Mikulski came to UT from the University of Maryland where she worked in MBA program management. Prior to that, she worked at Florida International University as an academic advisor to nursing students. Mikulski said she realized she wanted to become an advisor a few months before graduating from University of Florida with an undergraduate degree in business. She then went on to pursue a master’s degree there in higher education, cementing her love for the Gators.
“I’ve enjoyed my past few jobs getting experience in different areas, working with different student populations, in different departments and categories and seeing a whole wealth of services to be able to kind of fine-tune what I want to do going forward,” Mikulski said.
In addition to putting on a successful law school fair, Mikulski has developed other resources for students that either did not previously exist or had been less useful. Mikulski said she has built upon UT’s former pre-professional website so that it now includes pre-health and pre-law information and is more detailed. Additionally, she created a pre-professional interest form that students can submit to receive specific information on their program of choice and a Blackboard organization that sends out various information, including virtual event information.
“I guess the most important thing is to share resources and make sure students are on the right track by talking about everything they can do to be a successful applicant for one of those schools,” Mikulski said. “We talk about what’s needed for their specific career; normally it’s talking about prerequisites, ways to get involved outside of school, emphasizing the importance of grades and gaining leadership and community service skills to make a well-rounded individual.”
Though Mikulski is happy with her accomplishments so far, she is not done growing the program yet. She has other goals in mind for the future.
While Mikulski currently directs students to free test preparation guides for the MCAT and LSAT, junior political science major Aislinn Sroczynski said she would like to see “more LSAT prep or information on how to apply, what to expect in a law school, how to prepare, maybe an info meeting on the steps to apply to law school and a spotlight on the LJA [Law, Justice and Advocacy] minor.”

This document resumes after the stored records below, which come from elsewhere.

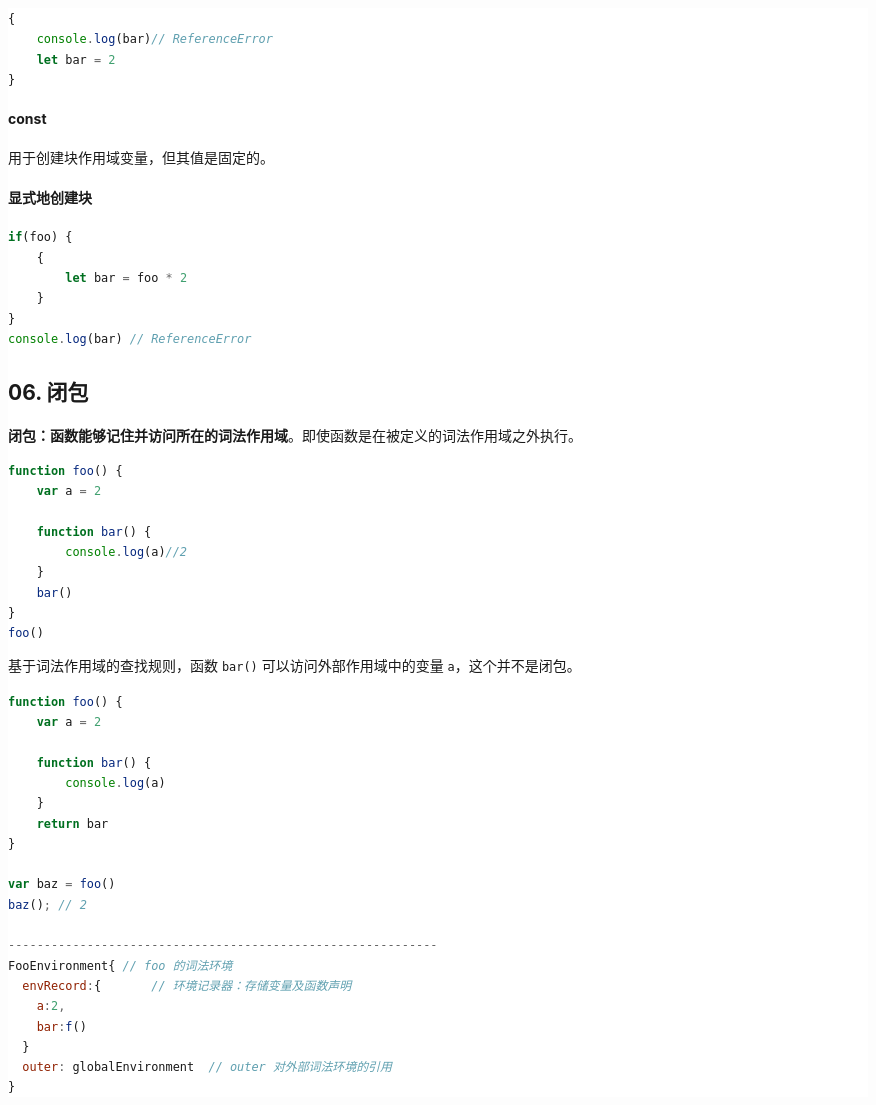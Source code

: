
```js
{
	console.log(bar)// ReferenceError
	let bar = 2 
}
```

#### const

用于创建块作用域变量，但其值是固定的。

#### 显式地创建块

```js
if(foo) {
	{
		let bar = foo * 2
	}
}
console.log(bar) // ReferenceError
```

## 06. 闭包

**闭包：函数能够记住并访问所在的词法作用域**。即使函数是在被定义的词法作用域之外执行。

```js
function foo() {
	var a = 2
	
	function bar() {
		console.log(a)//2
	}
	bar()
}
foo()
```

基于词法作用域的查找规则，函数 `bar()` 可以访问外部作用域中的变量 `a`，这个并不是闭包。

```js
function foo() {
	var a = 2
	
	function bar() {
		console.log(a)
	}
	return bar
}

var baz = foo()
baz(); // 2

------------------------------------------------------------
FooEnvironment{ // foo 的词法环境 
  envRecord:{		// 环境记录器：存储变量及函数声明
    a:2,
    bar:f()
  }
  outer: globalEnvironment	// outer 对外部词法环境的引用
}
```
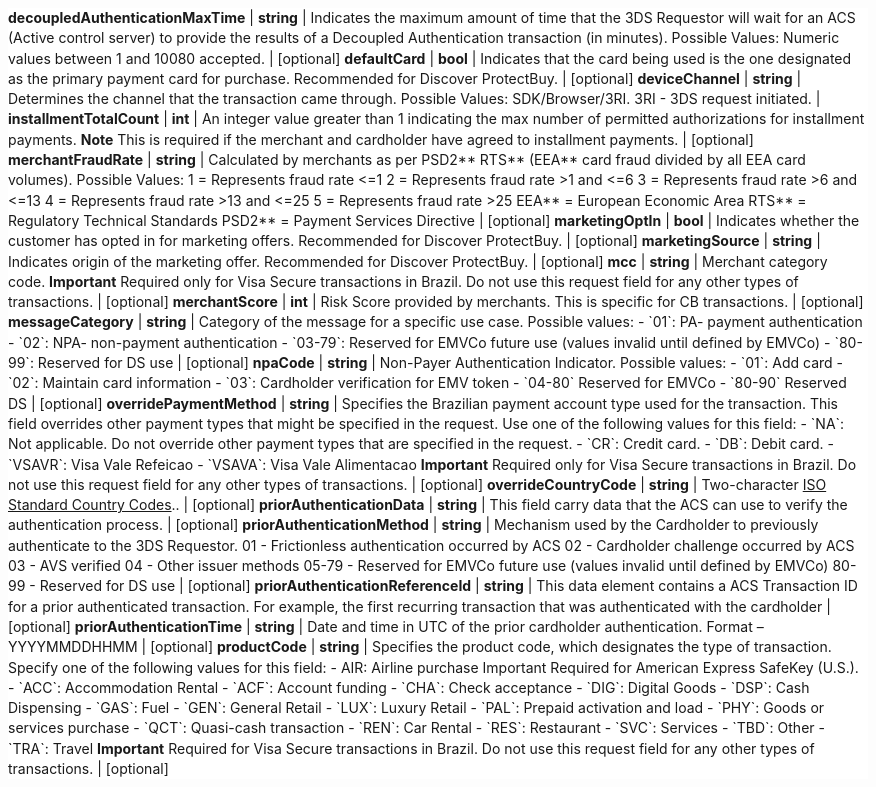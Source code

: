 **decoupledAuthenticationMaxTime** | **string** | Indicates the maximum amount of time that the 3DS Requestor will wait for an ACS (Active control server) to provide the results of a Decoupled Authentication transaction (in minutes). Possible Values: Numeric values between 1 and 10080 accepted. | [optional] 
**defaultCard** | **bool** | Indicates that the card being used is the one designated as the primary payment card for purchase. Recommended for Discover ProtectBuy. | [optional] 
**deviceChannel** | **string** | Determines the channel that the transaction came through. Possible Values: SDK/Browser/3RI. 3RI - 3DS request initiated. | 
**installmentTotalCount** | **int** | An integer value greater than 1 indicating the max number of permitted authorizations for installment payments. **Note** This is required if the merchant and cardholder have agreed to installment payments. | [optional] 
**merchantFraudRate** | **string** | Calculated by merchants as per PSD2** RTS** (EEA** card fraud divided by all EEA card volumes). Possible Values: 1 &#x3D; Represents fraud rate &lt;&#x3D;1  2 &#x3D; Represents fraud rate &gt;1 and &lt;&#x3D;6  3 &#x3D; Represents fraud rate &gt;6 and &lt;&#x3D;13  4 &#x3D; Represents fraud rate &gt;13 and &lt;&#x3D;25  5 &#x3D; Represents fraud rate &gt;25  EEA** &#x3D; European Economic Area RTS** &#x3D; Regulatory Technical Standards PSD2** &#x3D; Payment Services Directive | [optional] 
**marketingOptIn** | **bool** | Indicates whether the customer has opted in for marketing offers. Recommended for Discover ProtectBuy. | [optional] 
**marketingSource** | **string** | Indicates origin of the marketing offer. Recommended for Discover ProtectBuy. | [optional] 
**mcc** | **string** | Merchant category code. **Important** Required only for Visa Secure transactions in Brazil. Do not use this request field for any other types of transactions. | [optional] 
**merchantScore** | **int** | Risk Score provided by merchants. This is specific for CB transactions. | [optional] 
**messageCategory** | **string** | Category of the message for a specific use case. Possible values:  - &#x60;01&#x60;: PA- payment authentication - &#x60;02&#x60;: NPA- non-payment authentication - &#x60;03-79&#x60;: Reserved for EMVCo future use (values invalid until defined by EMVCo) - &#x60;80-99&#x60;: Reserved for DS use | [optional] 
**npaCode** | **string** | Non-Payer Authentication Indicator. Possible values: - &#x60;01&#x60;: Add card - &#x60;02&#x60;: Maintain card information - &#x60;03&#x60;: Cardholder verification for EMV token - &#x60;04-80&#x60; Reserved for EMVCo - &#x60;80-90&#x60; Reserved DS | [optional] 
**overridePaymentMethod** | **string** | Specifies the Brazilian payment account type used for the transaction. This field overrides other payment types that might be specified in the request. Use one of the following values for this field: - &#x60;NA&#x60;: Not applicable. Do not override other payment types that are specified in the request. - &#x60;CR&#x60;: Credit card. - &#x60;DB&#x60;: Debit card. - &#x60;VSAVR&#x60;: Visa Vale Refeicao - &#x60;VSAVA&#x60;: Visa Vale Alimentacao **Important** Required only for Visa Secure transactions in Brazil. Do not use this request field for any other types of transactions. | [optional] 
**overrideCountryCode** | **string** | Two-character [ISO Standard Country Codes](https://developer.cybersource.com/library/documentation/sbc/quickref/countries_alpha_list.pdf).. | [optional] 
**priorAuthenticationData** | **string** | This field carry data that the ACS can use to verify the authentication process. | [optional] 
**priorAuthenticationMethod** | **string** | Mechanism used by the Cardholder to previously authenticate to the 3DS Requestor.  01 - Frictionless authentication occurred by ACS  02 - Cardholder challenge occurred by ACS  03 - AVS verified  04 - Other issuer methods  05-79 - Reserved for EMVCo future use (values invalid until defined by EMVCo)  80-99 - Reserved for DS use | [optional] 
**priorAuthenticationReferenceId** | **string** | This data element contains a ACS Transaction ID for a prior authenticated transaction. For example, the first recurring transaction that was authenticated with the cardholder | [optional] 
**priorAuthenticationTime** | **string** | Date and time in UTC of the prior cardholder authentication. Format – YYYYMMDDHHMM | [optional] 
**productCode** | **string** | Specifies the product code, which designates the type of transaction. Specify one of the following values for this field: - AIR: Airline purchase Important Required for American Express SafeKey (U.S.). - &#x60;ACC&#x60;: Accommodation Rental - &#x60;ACF&#x60;: Account funding - &#x60;CHA&#x60;: Check acceptance - &#x60;DIG&#x60;: Digital Goods - &#x60;DSP&#x60;: Cash Dispensing - &#x60;GAS&#x60;: Fuel - &#x60;GEN&#x60;: General Retail - &#x60;LUX&#x60;: Luxury Retail - &#x60;PAL&#x60;: Prepaid activation and load - &#x60;PHY&#x60;: Goods or services purchase - &#x60;QCT&#x60;: Quasi-cash transaction - &#x60;REN&#x60;: Car Rental - &#x60;RES&#x60;: Restaurant - &#x60;SVC&#x60;: Services - &#x60;TBD&#x60;: Other - &#x60;TRA&#x60;: Travel **Important** Required for Visa Secure transactions in Brazil. Do not use this request field for any other types of transactions. | [optional] 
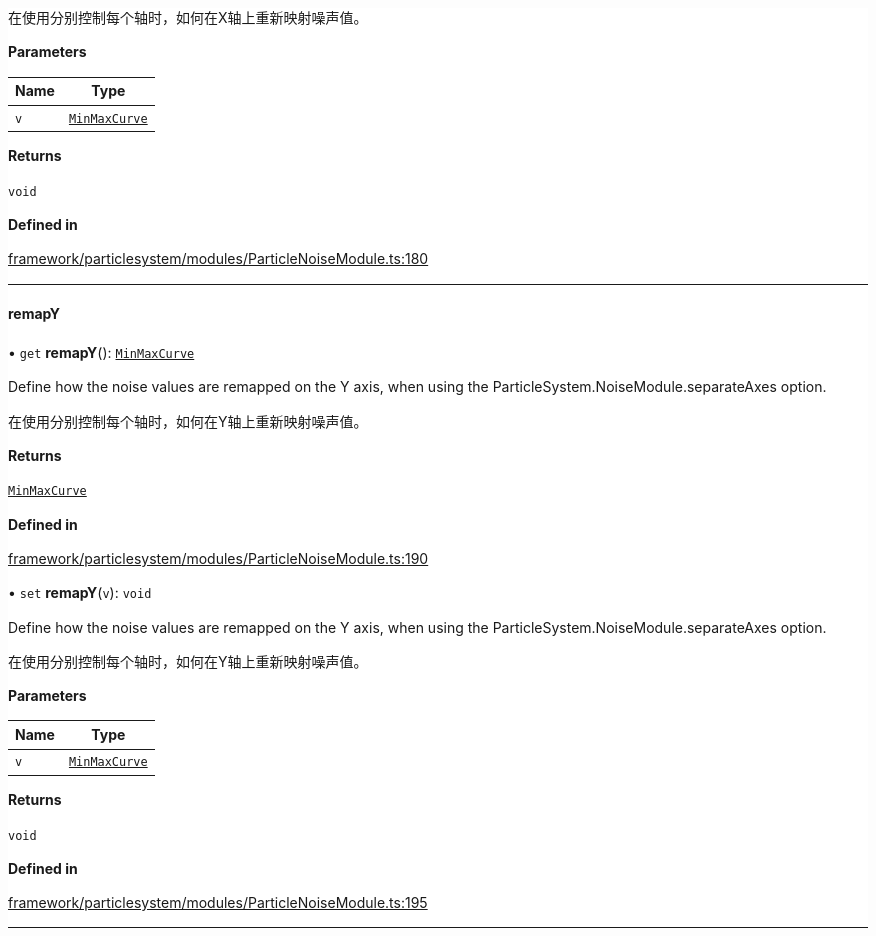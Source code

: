 在使用分别控制每个轴时，如何在X轴上重新映射噪声值。

**Parameters**

| Name | Type                                          |
| ---- | --------------------------------------------- |
| `v`  | [`MinMaxCurve`](m4m.framework.MinMaxCurve.md) |

**Returns**

`void`

**Defined in**

[framework/particlesystem/modules/ParticleNoiseModule.ts:180](https://github.com/meta4d-me/meta4d-engine/blob/cf6bfe6/src/framework/particlesystem/modules/ParticleNoiseModule.ts#L180)

***

#### remapY

• `get` **remapY**(): [`MinMaxCurve`](m4m.framework.MinMaxCurve.md)

Define how the noise values are remapped on the Y axis, when using the ParticleSystem.NoiseModule.separateAxes option.

在使用分别控制每个轴时，如何在Y轴上重新映射噪声值。

**Returns**

[`MinMaxCurve`](m4m.framework.MinMaxCurve.md)

**Defined in**

[framework/particlesystem/modules/ParticleNoiseModule.ts:190](https://github.com/meta4d-me/meta4d-engine/blob/cf6bfe6/src/framework/particlesystem/modules/ParticleNoiseModule.ts#L190)

• `set` **remapY**(`v`): `void`

Define how the noise values are remapped on the Y axis, when using the ParticleSystem.NoiseModule.separateAxes option.

在使用分别控制每个轴时，如何在Y轴上重新映射噪声值。

**Parameters**

| Name | Type                                          |
| ---- | --------------------------------------------- |
| `v`  | [`MinMaxCurve`](m4m.framework.MinMaxCurve.md) |

**Returns**

`void`

**Defined in**

[framework/particlesystem/modules/ParticleNoiseModule.ts:195](https://github.com/meta4d-me/meta4d-engine/blob/cf6bfe6/src/framework/particlesystem/modules/ParticleNoiseModule.ts#L195)

***
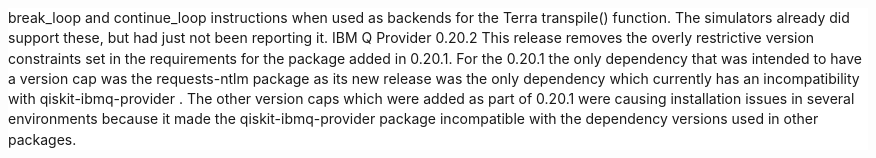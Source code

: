 break_loop
and
continue_loop
instructions when used as backends for the Terra
transpile()
function. The simulators already did support these, but had just not been reporting it.
IBM Q Provider 0.20.2
This release removes the overly restrictive version constraints set in the requirements for the package added in 0.20.1. For the 0.20.1 the only dependency that was intended to have a version cap was the
requests-ntlm
package as its new release was the only dependency which currently has an incompatibility with
qiskit-ibmq-provider
. The other version caps which were added as part of 0.20.1 were causing installation issues in several environments because it made the
qiskit-ibmq-provider
package incompatible with the dependency versions used in other packages.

Mikulski’s goals include this and more. She hopes to start workshops for pre-professional programs that cover topics like planning your undergraduate experience and applying to these graduate programs. Mikulski also hopes to eventually develop a health school fair, like the law school fair, and a mentorship program with pre-professional students and people working in the industries they hope to join.
“I think shadowing someone in that career or industry is very important,” Mikulski said. “I stress to all students right now to be proactive in finding those opportunities.”
Mikulski suggests reaching out to family or friends in those fields or, alternatively, calling professionals in the area. She emphasizes the importance of networking and getting out into the field that you think you would like to work in.
Students interested in these areas who want Mikulski’s help should reach out to her, since UT does not specifically have pre-law or pre-health majors and that makes it difficult for her to otherwise track these students down, according to Mikulski. Currently, Mikulski has been tracking down these students with the help of Career Services, the Academic Success Center, and faculty in the departments that pre-professional students typically come from. Students interested in meeting with Mikulski can email her at firstname.lastname@example.org.
Erin Setelius, an academic advisor at UT, said of Mikulski, “It’s great having a resource that is totally dedicated to pre-health and pre-law. She has done a fantastic job. I know a lot of my students, history majors and things like that, have loved the Blackboard organization that she’s created.”
Mikulski is currently working on social media accounts for the program and is open to suggestions on which platforms to use. She said she sees it as an opportunity to get creative, something she enjoys, as evidenced by the Pinterest-inspired calendar in her office made from Home Depot paint chips.
Students interested in pre-professional programs should plan as early as possible and focus not only on academics, but also involvement in organizations and community service, according to Mikulski.
“You could have straight-A’s, but so can all the hundreds of people that are applying to that program,” Mikulski said. “You have to think, especially as a freshman, what can you do to set yourself apart from all of your peers and make yourself most competitive.”